● **RECORDS PROVIDED**
>>>

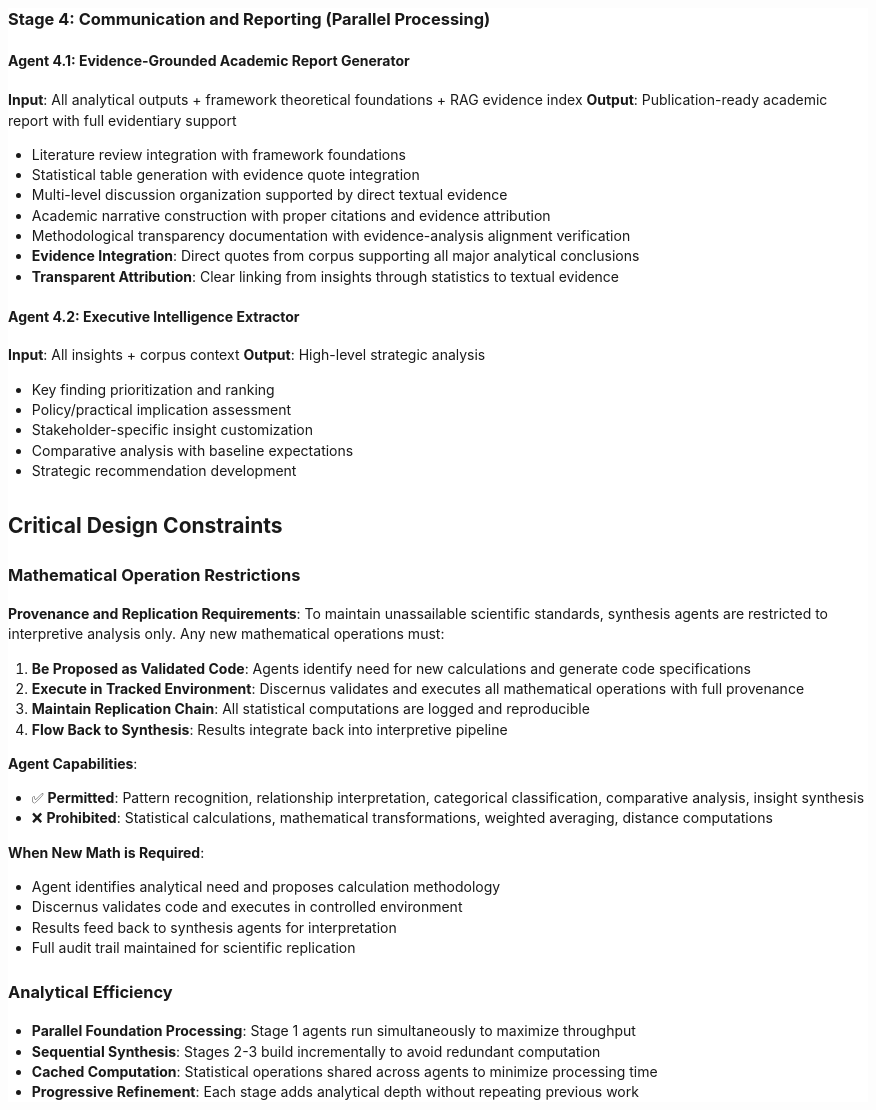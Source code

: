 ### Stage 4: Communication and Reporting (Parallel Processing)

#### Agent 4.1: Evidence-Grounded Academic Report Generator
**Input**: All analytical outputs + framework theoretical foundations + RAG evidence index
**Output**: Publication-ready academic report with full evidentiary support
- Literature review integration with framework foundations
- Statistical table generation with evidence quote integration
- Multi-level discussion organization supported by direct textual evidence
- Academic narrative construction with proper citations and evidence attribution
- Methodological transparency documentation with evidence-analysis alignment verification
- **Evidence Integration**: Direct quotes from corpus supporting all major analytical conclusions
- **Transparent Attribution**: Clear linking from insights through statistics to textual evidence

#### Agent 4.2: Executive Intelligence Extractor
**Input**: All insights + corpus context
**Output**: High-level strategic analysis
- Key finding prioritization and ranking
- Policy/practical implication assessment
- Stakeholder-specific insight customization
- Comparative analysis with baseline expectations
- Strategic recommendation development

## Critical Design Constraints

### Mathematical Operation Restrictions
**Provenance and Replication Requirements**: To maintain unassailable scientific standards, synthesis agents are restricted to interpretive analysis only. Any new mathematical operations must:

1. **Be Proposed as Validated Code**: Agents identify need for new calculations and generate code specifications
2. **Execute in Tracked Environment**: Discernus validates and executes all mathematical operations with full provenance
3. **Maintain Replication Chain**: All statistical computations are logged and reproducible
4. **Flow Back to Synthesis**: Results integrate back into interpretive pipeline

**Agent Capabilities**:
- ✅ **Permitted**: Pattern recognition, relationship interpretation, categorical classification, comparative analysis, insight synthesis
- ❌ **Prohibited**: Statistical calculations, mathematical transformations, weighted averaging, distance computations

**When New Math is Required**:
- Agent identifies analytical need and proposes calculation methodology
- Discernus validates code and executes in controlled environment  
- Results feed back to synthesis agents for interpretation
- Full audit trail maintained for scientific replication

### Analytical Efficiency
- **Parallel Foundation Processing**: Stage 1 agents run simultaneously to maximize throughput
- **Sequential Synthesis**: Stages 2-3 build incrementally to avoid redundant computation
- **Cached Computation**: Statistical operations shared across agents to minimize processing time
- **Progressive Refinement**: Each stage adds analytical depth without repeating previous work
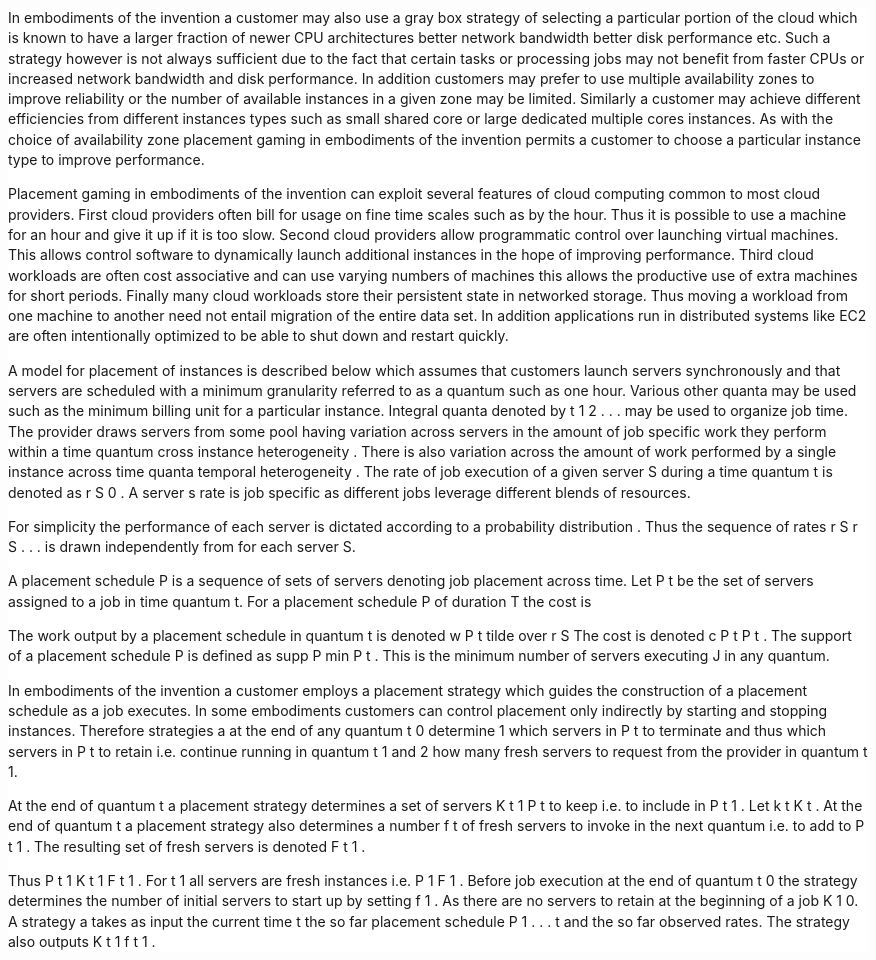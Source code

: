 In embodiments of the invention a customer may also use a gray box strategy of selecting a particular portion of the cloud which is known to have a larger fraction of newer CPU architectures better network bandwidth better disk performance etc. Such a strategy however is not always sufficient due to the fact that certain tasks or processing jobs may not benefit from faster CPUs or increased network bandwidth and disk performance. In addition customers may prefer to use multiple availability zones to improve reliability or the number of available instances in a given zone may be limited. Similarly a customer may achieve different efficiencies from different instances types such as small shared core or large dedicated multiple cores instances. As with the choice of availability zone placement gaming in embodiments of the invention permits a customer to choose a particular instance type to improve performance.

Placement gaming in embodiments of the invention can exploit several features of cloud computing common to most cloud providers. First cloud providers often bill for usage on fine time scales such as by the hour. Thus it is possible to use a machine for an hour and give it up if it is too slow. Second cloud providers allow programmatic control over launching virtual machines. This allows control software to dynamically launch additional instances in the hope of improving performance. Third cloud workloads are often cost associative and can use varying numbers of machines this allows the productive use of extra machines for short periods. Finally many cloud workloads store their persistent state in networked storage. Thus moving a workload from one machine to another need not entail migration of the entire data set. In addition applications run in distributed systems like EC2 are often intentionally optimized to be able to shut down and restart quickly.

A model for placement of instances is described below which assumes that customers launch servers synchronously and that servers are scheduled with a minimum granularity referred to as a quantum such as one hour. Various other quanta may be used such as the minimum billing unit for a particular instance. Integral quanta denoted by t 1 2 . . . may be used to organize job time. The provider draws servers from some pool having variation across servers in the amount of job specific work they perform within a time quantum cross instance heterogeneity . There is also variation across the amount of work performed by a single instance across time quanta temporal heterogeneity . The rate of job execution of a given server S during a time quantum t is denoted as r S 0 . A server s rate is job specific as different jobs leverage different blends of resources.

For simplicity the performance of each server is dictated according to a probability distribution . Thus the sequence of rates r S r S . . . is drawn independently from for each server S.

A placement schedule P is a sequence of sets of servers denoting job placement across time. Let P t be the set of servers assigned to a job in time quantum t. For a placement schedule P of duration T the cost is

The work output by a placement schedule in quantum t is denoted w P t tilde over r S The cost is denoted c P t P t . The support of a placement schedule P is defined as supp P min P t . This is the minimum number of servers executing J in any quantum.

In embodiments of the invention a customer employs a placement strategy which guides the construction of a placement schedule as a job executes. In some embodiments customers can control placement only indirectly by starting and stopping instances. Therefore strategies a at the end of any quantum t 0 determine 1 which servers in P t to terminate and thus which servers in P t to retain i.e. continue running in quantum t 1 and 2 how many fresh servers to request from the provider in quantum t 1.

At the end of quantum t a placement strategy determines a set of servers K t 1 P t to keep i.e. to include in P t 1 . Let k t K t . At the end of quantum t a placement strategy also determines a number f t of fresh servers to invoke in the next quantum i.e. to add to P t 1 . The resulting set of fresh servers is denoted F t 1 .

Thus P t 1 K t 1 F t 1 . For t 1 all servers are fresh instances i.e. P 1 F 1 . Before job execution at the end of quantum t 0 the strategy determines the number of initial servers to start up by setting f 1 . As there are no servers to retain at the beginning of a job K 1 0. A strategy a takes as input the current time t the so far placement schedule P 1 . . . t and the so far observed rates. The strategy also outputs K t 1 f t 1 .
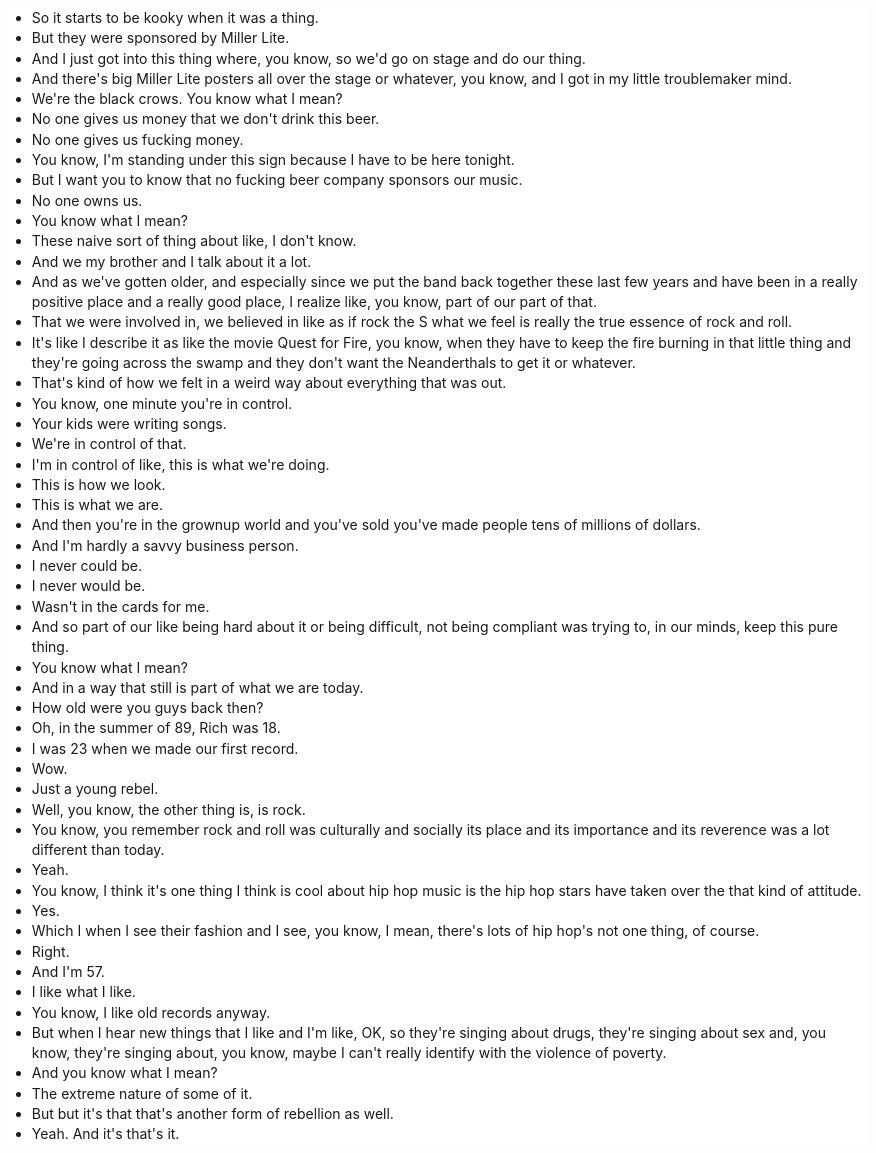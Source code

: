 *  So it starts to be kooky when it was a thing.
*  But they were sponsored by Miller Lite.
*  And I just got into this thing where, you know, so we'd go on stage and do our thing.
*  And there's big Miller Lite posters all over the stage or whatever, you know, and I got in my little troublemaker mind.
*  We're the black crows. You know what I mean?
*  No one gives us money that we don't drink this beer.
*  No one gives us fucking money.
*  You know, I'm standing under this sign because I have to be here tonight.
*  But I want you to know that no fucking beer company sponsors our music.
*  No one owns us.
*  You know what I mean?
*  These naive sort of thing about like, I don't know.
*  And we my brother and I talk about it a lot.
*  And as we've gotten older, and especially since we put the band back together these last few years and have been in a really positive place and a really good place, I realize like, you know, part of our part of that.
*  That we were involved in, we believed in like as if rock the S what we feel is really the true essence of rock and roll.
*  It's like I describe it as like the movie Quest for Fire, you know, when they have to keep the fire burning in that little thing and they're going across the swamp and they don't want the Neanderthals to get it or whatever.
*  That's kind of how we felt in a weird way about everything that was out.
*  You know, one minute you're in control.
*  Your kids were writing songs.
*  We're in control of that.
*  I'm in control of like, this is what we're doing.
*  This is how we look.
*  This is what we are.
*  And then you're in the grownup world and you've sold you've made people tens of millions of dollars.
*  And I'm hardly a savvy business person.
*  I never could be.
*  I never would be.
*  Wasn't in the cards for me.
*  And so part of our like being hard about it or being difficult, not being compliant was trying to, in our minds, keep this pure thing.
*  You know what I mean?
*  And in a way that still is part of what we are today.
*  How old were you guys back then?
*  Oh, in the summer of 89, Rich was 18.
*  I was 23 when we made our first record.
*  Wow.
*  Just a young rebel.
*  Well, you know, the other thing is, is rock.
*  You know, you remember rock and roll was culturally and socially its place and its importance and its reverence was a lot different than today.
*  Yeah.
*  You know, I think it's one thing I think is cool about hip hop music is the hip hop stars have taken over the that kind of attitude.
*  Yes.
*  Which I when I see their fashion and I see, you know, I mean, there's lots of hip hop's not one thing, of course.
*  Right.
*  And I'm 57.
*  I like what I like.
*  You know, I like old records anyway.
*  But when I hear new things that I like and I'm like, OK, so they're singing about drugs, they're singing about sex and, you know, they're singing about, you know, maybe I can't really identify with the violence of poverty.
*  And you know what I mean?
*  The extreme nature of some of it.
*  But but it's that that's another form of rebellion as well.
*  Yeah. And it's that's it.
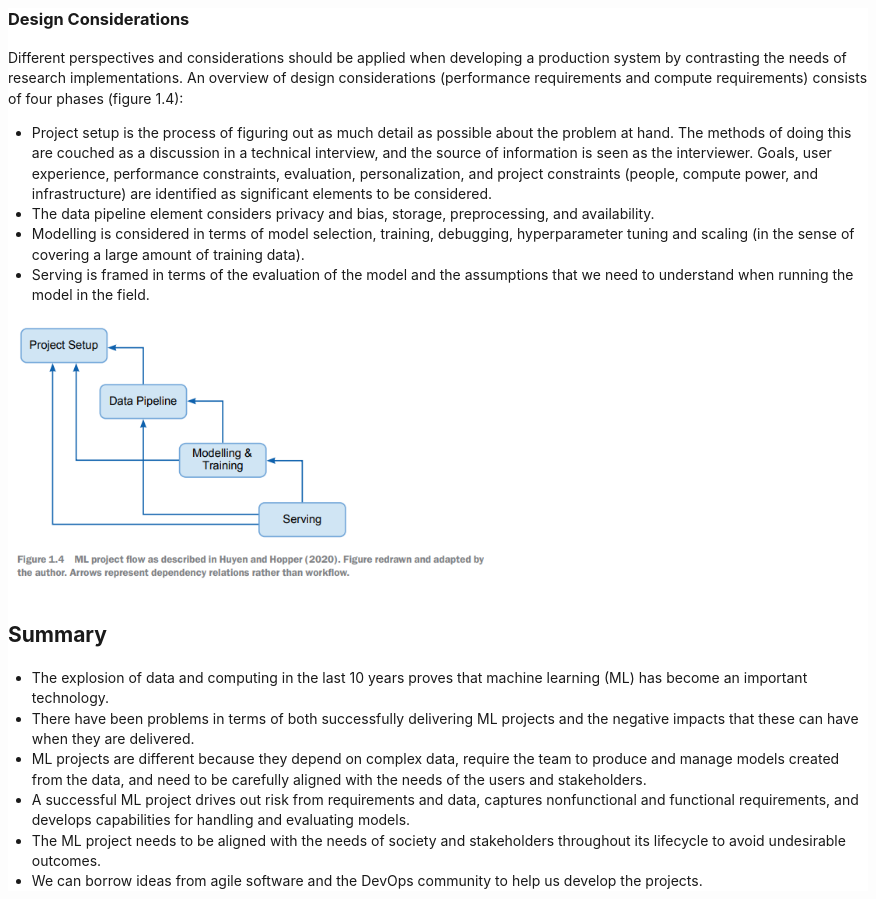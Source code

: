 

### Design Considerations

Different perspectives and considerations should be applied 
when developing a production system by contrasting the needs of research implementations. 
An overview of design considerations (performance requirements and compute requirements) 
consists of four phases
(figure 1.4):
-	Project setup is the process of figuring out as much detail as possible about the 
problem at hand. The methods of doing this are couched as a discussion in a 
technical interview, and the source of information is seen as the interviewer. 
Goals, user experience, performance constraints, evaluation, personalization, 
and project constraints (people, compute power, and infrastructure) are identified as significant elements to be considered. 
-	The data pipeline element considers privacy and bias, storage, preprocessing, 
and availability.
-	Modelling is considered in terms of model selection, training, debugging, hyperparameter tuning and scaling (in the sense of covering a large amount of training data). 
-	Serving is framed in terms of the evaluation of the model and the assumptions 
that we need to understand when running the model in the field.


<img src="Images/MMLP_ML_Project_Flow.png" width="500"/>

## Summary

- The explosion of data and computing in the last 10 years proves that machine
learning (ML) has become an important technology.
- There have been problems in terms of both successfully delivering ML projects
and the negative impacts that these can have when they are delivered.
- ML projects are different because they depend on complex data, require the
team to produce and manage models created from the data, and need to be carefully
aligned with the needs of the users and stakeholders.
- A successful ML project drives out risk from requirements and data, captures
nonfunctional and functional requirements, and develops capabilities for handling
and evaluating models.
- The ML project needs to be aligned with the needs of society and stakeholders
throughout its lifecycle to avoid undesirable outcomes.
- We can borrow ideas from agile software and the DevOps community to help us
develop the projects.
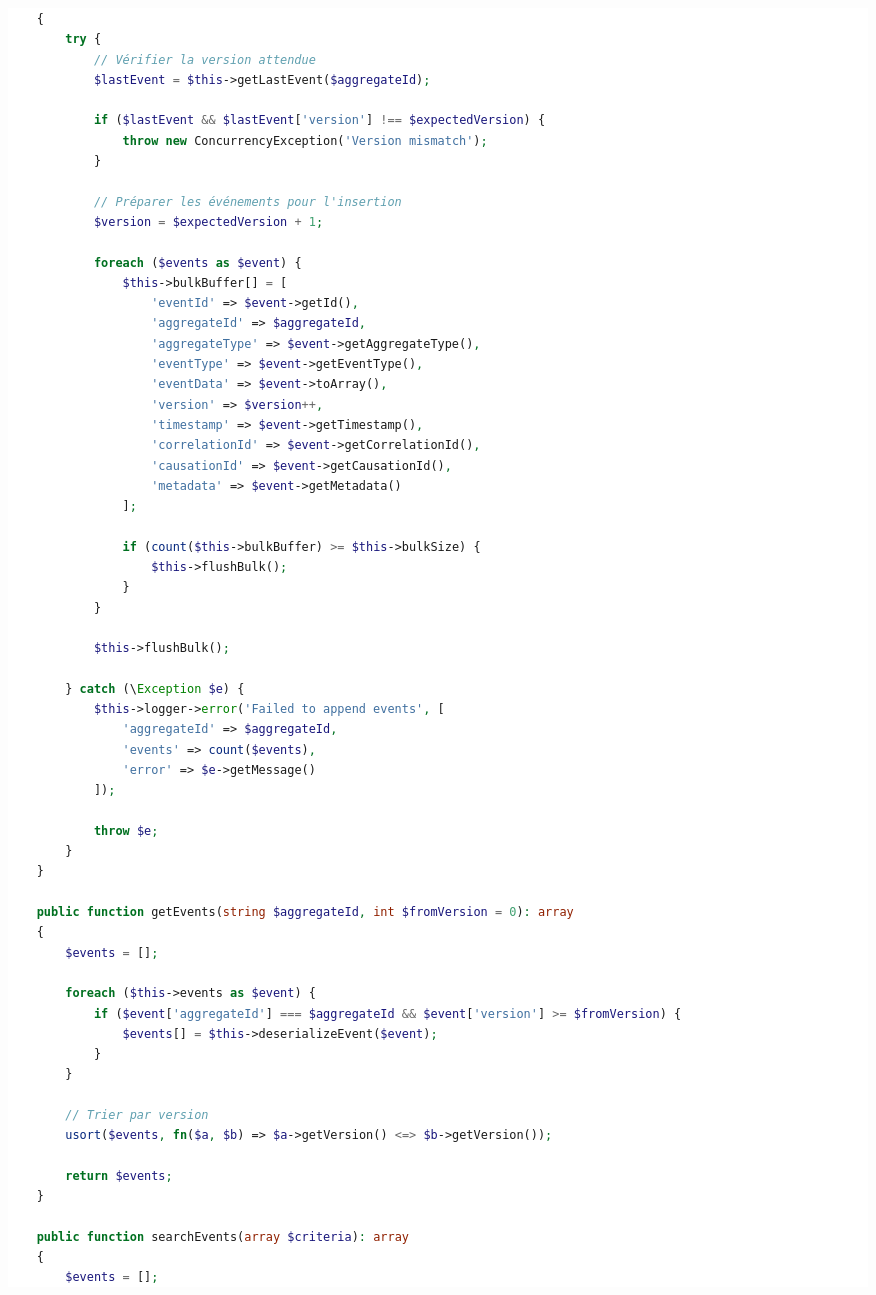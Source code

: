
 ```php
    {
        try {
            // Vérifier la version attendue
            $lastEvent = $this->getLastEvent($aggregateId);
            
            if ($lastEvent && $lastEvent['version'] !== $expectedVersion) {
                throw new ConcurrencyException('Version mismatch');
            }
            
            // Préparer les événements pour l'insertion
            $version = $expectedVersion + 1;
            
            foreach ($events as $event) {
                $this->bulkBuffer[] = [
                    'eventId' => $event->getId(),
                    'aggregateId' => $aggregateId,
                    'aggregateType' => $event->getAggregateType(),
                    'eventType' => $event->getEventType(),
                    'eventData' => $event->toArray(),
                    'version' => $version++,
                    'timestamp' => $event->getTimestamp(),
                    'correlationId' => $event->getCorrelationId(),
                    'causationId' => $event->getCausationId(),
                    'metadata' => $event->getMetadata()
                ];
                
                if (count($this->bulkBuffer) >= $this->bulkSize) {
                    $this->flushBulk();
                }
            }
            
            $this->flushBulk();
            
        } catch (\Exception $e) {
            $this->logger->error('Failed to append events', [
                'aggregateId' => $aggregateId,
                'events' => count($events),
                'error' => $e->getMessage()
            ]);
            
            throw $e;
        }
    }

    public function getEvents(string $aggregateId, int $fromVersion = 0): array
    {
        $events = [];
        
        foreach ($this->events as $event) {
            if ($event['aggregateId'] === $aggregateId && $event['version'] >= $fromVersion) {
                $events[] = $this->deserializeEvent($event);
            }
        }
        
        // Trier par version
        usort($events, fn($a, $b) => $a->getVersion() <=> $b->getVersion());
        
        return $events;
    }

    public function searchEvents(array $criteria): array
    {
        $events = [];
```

<<<

● **WORK ITEM**
Word for word, give again the lines from the first entry to the line with "- **Transparent Attribution**: Clear", inclusive. Exclude the pictures.

● **RESPONSE BOX**
Source code

: ### Stage 4: Communication and Reporting (Parallel Processing)

#### Agent 4.1: Evidence-Grounded Academic Report Generator
**Input**: All analytical outputs + framework theoretical foundations + RAG evidence index
**Output**: Publication-ready academic report with full evidentiary support
- Literature review integration with framework foundations
- Statistical table generation with evidence quote integration
- Multi-level discussion organization supported by direct textual evidence
- Academic narrative construction with proper citations and evidence attribution
- Methodological transparency documentation with evidence-analysis alignment verification
- **Evidence Integration**: Direct quotes from corpus supporting all major analytical conclusions
- **Transparent Attribution**: Clear linking from insights through statistics to textual evidence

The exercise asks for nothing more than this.